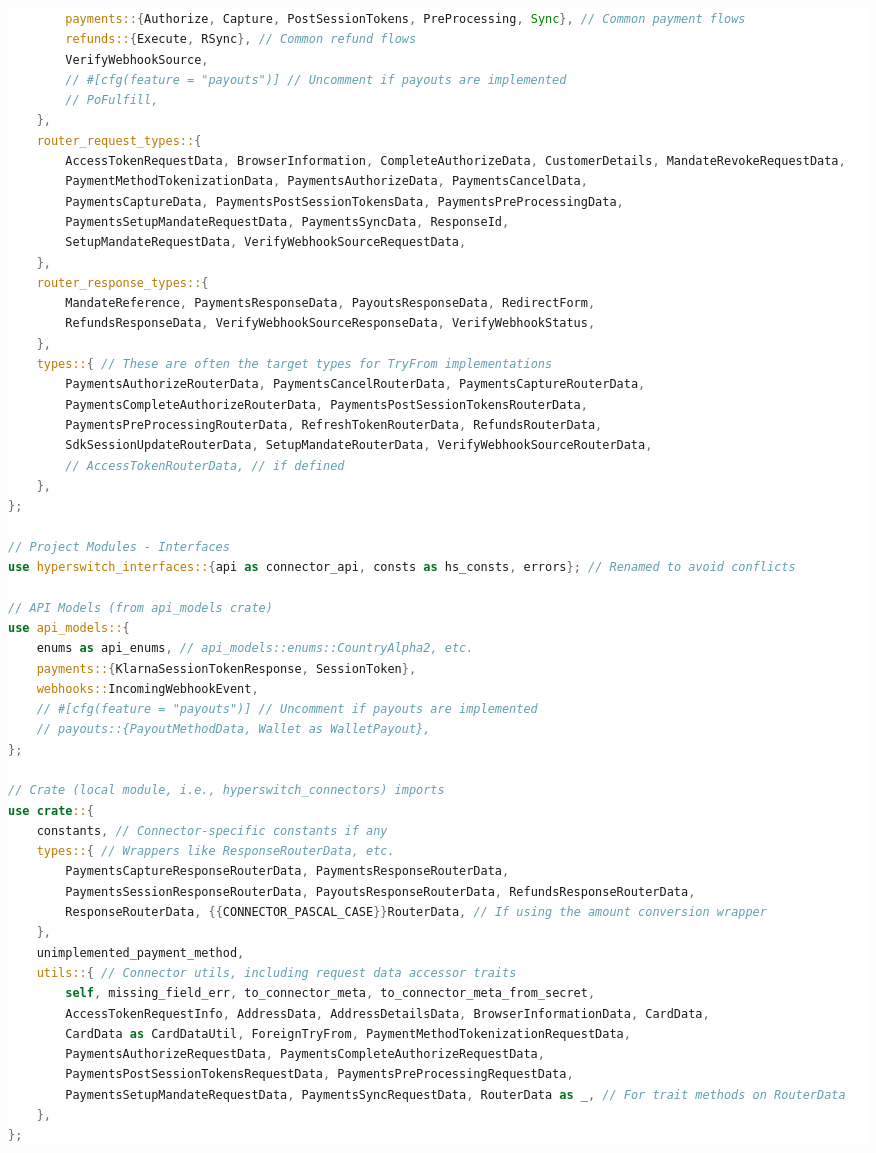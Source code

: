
 ```rust
        payments::{Authorize, Capture, PostSessionTokens, PreProcessing, Sync}, // Common payment flows
        refunds::{Execute, RSync}, // Common refund flows
        VerifyWebhookSource,
        // #[cfg(feature = "payouts")] // Uncomment if payouts are implemented
        // PoFulfill,
    },
    router_request_types::{
        AccessTokenRequestData, BrowserInformation, CompleteAuthorizeData, CustomerDetails, MandateRevokeRequestData,
        PaymentMethodTokenizationData, PaymentsAuthorizeData, PaymentsCancelData,
        PaymentsCaptureData, PaymentsPostSessionTokensData, PaymentsPreProcessingData,
        PaymentsSetupMandateRequestData, PaymentsSyncData, ResponseId,
        SetupMandateRequestData, VerifyWebhookSourceRequestData,
    },
    router_response_types::{
        MandateReference, PaymentsResponseData, PayoutsResponseData, RedirectForm,
        RefundsResponseData, VerifyWebhookSourceResponseData, VerifyWebhookStatus,
    },
    types::{ // These are often the target types for TryFrom implementations
        PaymentsAuthorizeRouterData, PaymentsCancelRouterData, PaymentsCaptureRouterData,
        PaymentsCompleteAuthorizeRouterData, PaymentsPostSessionTokensRouterData,
        PaymentsPreProcessingRouterData, RefreshTokenRouterData, RefundsRouterData,
        SdkSessionUpdateRouterData, SetupMandateRouterData, VerifyWebhookSourceRouterData,
        // AccessTokenRouterData, // if defined
    },
};

// Project Modules - Interfaces
use hyperswitch_interfaces::{api as connector_api, consts as hs_consts, errors}; // Renamed to avoid conflicts

// API Models (from api_models crate)
use api_models::{
    enums as api_enums, // api_models::enums::CountryAlpha2, etc.
    payments::{KlarnaSessionTokenResponse, SessionToken},
    webhooks::IncomingWebhookEvent,
    // #[cfg(feature = "payouts")] // Uncomment if payouts are implemented
    // payouts::{PayoutMethodData, Wallet as WalletPayout},
};

// Crate (local module, i.e., hyperswitch_connectors) imports
use crate::{
    constants, // Connector-specific constants if any
    types::{ // Wrappers like ResponseRouterData, etc.
        PaymentsCaptureResponseRouterData, PaymentsResponseRouterData,
        PaymentsSessionResponseRouterData, PayoutsResponseRouterData, RefundsResponseRouterData,
        ResponseRouterData, {{CONNECTOR_PASCAL_CASE}}RouterData, // If using the amount conversion wrapper
    },
    unimplemented_payment_method,
    utils::{ // Connector utils, including request data accessor traits
        self, missing_field_err, to_connector_meta, to_connector_meta_from_secret,
        AccessTokenRequestInfo, AddressData, AddressDetailsData, BrowserInformationData, CardData,
        CardData as CardDataUtil, ForeignTryFrom, PaymentMethodTokenizationRequestData,
        PaymentsAuthorizeRequestData, PaymentsCompleteAuthorizeRequestData,
        PaymentsPostSessionTokensRequestData, PaymentsPreProcessingRequestData,
        PaymentsSetupMandateRequestData, PaymentsSyncRequestData, RouterData as _, // For trait methods on RouterData
    },
};
```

----

(What you should do)
Repeat the material exactly. Skip the images.

(Result for this task)
Source code

:
 ```rust
        payments::{Authorize, Capture, PostSessionTokens, PreProcessing, Sync}, // Common payment flows
        refunds::{Execute, RSync}, // Common refund flows
        VerifyWebhookSource,
        // #[cfg(feature = "payouts")] // Uncomment if payouts are implemented
        // PoFulfill,
    },
    router_request_types::{
        AccessTokenRequestData, BrowserInformation, CompleteAuthorizeData, CustomerDetails, MandateRevokeRequestData,
        PaymentMethodTokenizationData, PaymentsAuthorizeData, PaymentsCancelData,
        PaymentsCaptureData, PaymentsPostSessionTokensData, PaymentsPreProcessingData,
        PaymentsSetupMandateRequestData, PaymentsSyncData, ResponseId,
        SetupMandateRequestData, VerifyWebhookSourceRequestData,
    },
    router_response_types::{
        MandateReference, PaymentsResponseData, PayoutsResponseData, RedirectForm,
        RefundsResponseData, VerifyWebhookSourceResponseData, VerifyWebhookStatus,
    },
    types::{ // These are often the target types for TryFrom implementations
        PaymentsAuthorizeRouterData, PaymentsCancelRouterData, PaymentsCaptureRouterData,
        PaymentsCompleteAuthorizeRouterData, PaymentsPostSessionTokensRouterData,
        PaymentsPreProcessingRouterData, RefreshTokenRouterData, RefundsRouterData,
        SdkSessionUpdateRouterData, SetupMandateRouterData, VerifyWebhookSourceRouterData,
        // AccessTokenRouterData, // if defined
    },
};

// Project Modules - Interfaces
use hyperswitch_interfaces::{api as connector_api, consts as hs_consts, errors}; // Renamed to avoid conflicts

// API Models (from api_models crate)
use api_models::{
    enums as api_enums, // api_models::enums::CountryAlpha2, etc.
    payments::{KlarnaSessionTokenResponse, SessionToken},
    webhooks::IncomingWebhookEvent,
    // #[cfg(feature = "payouts")] // Uncomment if payouts are implemented
    // payouts::{PayoutMethodData, Wallet as WalletPayout},
};

// Crate (local module, i.e., hyperswitch_connectors) imports
use crate::{
    constants, // Connector-specific constants if any
    types::{ // Wrappers like ResponseRouterData, etc.
        PaymentsCaptureResponseRouterData, PaymentsResponseRouterData,
        PaymentsSessionResponseRouterData, PayoutsResponseRouterData, RefundsResponseRouterData,
        ResponseRouterData, {{CONNECTOR_PASCAL_CASE}}RouterData, // If using the amount conversion wrapper
    },
    unimplemented_payment_method,
    utils::{ // Connector utils, including request data accessor traits
        self, missing_field_err, to_connector_meta, to_connector_meta_from_secret,
        AccessTokenRequestInfo, AddressData, AddressDetailsData, BrowserInformationData, CardData,
        CardData as CardDataUtil, ForeignTryFrom, PaymentMethodTokenizationRequestData,
        PaymentsAuthorizeRequestData, PaymentsCompleteAuthorizeRequestData,
        PaymentsPostSessionTokensRequestData, PaymentsPreProcessingRequestData,
        PaymentsSetupMandateRequestData, PaymentsSyncRequestData, RouterData as _, // For trait methods on RouterData
    },
};
```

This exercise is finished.